Given a smooth, bounded domain $\Omega\subset\mathbb{R}^N$, we establish the existence of two non-trivial, non-negative solutions to the semilinear degenerate elliptic equation \begin{align*} \left. \begin{array}{l} -\Delta_\lambda u=\mu g(z)|u|^{r-1}u+h(z)|u|^{s-1}u \;\text{in}\; \Omega u\in H^{1,\lambda}_0(\Omega) \end{array}\right\} \end{align*} where $\Delta_\lambda=\Delta_x+|x|^{2\lambda}\Delta_y$ denotes the Grushin Laplacian Operator, $z=(x,y)\in\Omega$, $N=n+m;\, n,\, m\geq 1$, $\lambda>0$, $0\leq r<1<s<2^*_\lambda-1$ and $\mu$ is a positive parameter.
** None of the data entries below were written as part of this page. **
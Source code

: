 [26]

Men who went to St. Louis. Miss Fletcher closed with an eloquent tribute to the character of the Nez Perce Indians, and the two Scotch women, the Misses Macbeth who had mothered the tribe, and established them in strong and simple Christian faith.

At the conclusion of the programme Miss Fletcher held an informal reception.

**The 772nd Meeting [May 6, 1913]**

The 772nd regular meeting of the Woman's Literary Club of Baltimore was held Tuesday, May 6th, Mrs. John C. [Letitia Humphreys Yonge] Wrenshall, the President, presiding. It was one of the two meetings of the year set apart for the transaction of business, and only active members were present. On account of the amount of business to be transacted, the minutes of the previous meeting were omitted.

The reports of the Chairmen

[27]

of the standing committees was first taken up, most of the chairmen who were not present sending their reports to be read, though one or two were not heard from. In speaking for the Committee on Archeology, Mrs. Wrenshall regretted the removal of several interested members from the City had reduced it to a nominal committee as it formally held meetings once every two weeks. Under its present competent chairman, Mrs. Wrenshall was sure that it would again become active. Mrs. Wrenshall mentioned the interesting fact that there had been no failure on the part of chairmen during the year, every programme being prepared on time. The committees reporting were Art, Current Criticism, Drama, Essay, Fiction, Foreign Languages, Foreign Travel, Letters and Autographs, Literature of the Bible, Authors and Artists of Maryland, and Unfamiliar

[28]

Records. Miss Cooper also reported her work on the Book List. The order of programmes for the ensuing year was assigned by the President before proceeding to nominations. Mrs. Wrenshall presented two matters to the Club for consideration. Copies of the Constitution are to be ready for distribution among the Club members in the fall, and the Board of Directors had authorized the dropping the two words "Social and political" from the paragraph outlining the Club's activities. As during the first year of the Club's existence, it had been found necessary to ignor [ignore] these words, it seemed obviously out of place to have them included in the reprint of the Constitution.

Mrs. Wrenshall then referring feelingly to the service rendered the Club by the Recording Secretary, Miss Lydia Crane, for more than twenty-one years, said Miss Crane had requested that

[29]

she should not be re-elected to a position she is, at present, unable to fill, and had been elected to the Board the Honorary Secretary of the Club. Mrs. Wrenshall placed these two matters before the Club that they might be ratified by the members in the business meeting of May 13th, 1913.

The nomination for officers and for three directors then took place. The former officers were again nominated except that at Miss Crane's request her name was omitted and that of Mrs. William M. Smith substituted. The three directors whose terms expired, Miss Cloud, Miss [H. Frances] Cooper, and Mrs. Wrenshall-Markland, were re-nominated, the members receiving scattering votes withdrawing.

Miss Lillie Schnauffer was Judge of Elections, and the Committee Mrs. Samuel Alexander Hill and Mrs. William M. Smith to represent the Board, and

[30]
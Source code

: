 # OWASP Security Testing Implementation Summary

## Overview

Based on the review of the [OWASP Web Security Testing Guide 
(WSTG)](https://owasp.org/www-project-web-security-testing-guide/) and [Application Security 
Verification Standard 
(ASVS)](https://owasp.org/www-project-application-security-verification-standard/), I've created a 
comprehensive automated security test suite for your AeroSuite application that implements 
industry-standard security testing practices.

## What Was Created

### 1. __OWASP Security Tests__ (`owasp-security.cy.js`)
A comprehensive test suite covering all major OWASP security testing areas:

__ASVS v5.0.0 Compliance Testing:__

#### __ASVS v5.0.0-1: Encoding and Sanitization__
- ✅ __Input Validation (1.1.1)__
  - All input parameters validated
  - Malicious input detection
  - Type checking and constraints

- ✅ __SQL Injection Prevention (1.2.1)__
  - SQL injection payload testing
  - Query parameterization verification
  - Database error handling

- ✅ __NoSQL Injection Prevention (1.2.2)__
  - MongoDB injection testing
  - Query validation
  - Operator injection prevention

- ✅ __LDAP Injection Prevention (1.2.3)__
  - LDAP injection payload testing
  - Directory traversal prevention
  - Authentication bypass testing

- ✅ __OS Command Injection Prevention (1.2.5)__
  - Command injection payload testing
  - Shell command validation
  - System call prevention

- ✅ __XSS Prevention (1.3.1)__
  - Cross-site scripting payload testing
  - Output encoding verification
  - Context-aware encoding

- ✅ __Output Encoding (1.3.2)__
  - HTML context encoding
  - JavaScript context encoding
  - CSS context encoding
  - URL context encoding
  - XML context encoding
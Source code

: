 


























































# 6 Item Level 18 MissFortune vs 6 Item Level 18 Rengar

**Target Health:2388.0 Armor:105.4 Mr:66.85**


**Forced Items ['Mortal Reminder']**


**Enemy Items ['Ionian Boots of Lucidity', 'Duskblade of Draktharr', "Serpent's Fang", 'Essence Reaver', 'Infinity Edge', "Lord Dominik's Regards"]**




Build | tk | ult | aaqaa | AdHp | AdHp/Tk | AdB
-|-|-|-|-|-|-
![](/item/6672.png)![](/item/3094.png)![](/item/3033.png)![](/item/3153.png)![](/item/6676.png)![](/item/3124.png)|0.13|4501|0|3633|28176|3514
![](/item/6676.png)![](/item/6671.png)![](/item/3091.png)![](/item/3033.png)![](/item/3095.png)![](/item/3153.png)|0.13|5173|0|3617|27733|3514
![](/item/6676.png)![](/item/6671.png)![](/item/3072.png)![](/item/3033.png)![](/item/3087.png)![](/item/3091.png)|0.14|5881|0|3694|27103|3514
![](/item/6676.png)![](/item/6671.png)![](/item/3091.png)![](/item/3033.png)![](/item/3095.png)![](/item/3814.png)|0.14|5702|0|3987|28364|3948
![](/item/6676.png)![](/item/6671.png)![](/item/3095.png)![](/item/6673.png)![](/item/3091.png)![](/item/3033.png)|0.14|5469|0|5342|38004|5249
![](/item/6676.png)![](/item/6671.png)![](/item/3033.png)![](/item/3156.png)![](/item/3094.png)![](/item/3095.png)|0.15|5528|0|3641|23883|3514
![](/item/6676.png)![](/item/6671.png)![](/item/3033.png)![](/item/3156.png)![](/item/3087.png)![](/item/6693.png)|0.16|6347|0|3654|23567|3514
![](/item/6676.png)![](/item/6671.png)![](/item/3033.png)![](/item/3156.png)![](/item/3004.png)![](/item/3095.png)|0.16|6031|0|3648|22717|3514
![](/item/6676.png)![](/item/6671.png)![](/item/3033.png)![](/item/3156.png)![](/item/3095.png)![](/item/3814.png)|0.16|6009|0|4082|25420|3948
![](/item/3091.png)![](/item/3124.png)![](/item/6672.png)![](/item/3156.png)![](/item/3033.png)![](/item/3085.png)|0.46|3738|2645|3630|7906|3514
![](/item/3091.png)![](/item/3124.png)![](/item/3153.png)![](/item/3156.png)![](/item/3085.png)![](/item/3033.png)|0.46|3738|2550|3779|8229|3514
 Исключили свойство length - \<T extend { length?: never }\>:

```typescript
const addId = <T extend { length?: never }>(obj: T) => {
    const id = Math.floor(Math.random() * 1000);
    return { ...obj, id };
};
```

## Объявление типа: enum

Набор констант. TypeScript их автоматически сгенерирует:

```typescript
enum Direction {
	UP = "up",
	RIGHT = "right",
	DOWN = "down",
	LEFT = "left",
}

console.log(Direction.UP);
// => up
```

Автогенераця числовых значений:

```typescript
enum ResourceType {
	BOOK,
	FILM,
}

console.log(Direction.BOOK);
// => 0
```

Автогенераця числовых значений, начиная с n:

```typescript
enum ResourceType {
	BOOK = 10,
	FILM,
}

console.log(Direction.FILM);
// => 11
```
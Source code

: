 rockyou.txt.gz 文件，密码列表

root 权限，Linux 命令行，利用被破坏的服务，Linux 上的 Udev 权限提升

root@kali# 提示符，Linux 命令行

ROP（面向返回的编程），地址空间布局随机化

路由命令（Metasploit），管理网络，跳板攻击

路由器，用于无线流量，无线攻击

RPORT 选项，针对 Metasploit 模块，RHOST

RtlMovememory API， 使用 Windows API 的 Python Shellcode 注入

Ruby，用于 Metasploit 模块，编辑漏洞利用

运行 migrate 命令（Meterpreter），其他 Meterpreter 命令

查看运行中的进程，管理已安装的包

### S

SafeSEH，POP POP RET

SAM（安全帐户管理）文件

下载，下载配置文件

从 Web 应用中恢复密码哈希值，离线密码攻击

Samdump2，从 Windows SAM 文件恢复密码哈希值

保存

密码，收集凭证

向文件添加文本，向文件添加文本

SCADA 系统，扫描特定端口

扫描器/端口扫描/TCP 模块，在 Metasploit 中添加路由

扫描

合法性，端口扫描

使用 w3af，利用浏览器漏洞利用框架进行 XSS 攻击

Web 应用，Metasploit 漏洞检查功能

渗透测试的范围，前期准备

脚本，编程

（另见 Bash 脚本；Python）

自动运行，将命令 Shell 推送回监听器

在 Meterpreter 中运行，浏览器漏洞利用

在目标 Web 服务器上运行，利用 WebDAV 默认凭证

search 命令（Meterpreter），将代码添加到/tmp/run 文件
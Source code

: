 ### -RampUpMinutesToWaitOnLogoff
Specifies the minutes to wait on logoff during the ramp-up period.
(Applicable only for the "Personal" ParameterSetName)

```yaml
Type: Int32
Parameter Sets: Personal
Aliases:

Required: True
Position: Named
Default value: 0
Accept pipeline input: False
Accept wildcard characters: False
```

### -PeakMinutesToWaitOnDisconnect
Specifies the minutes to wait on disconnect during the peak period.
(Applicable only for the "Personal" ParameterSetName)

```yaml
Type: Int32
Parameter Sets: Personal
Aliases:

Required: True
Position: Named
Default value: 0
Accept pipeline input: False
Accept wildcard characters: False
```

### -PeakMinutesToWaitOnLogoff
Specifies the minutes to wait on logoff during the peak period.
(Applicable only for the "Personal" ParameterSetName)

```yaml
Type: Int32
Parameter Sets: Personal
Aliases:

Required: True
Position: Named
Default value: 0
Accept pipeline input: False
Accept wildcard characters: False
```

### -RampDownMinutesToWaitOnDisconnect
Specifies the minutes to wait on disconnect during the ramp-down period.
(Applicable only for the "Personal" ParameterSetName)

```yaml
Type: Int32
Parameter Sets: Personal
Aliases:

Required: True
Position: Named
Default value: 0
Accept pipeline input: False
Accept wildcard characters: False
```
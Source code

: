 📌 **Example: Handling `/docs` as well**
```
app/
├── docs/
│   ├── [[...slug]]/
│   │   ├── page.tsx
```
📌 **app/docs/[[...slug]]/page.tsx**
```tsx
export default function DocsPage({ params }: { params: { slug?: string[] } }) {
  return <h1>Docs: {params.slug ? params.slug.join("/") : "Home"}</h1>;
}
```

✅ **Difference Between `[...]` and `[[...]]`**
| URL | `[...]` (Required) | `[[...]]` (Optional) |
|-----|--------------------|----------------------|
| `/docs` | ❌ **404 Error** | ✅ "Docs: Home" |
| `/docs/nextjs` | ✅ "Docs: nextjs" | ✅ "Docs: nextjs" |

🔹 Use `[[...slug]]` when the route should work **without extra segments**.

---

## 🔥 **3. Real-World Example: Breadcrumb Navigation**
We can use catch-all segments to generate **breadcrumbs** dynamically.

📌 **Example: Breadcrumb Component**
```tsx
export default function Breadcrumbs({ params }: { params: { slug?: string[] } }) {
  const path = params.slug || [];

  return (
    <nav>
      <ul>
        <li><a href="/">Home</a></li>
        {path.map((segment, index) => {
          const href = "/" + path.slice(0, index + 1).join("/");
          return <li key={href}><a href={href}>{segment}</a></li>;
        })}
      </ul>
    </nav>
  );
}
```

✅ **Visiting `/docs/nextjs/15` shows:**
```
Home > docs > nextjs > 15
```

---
The functions $g$ and $h$ may change sign and $2^*_\lambda=\frac{2Q}{Q-2}$ is the critical Sobolev exponent associated with the homogeneous dimension $Q=n+(1+\lambda)m$ of $\Delta_\lambda$. In the critical case $s=2^*_\lambda-1$, we further show that the problem admits at least two non-trivial, non-negative solutions under the additional assumptions $g\geq 0$ and $h\equiv 1$.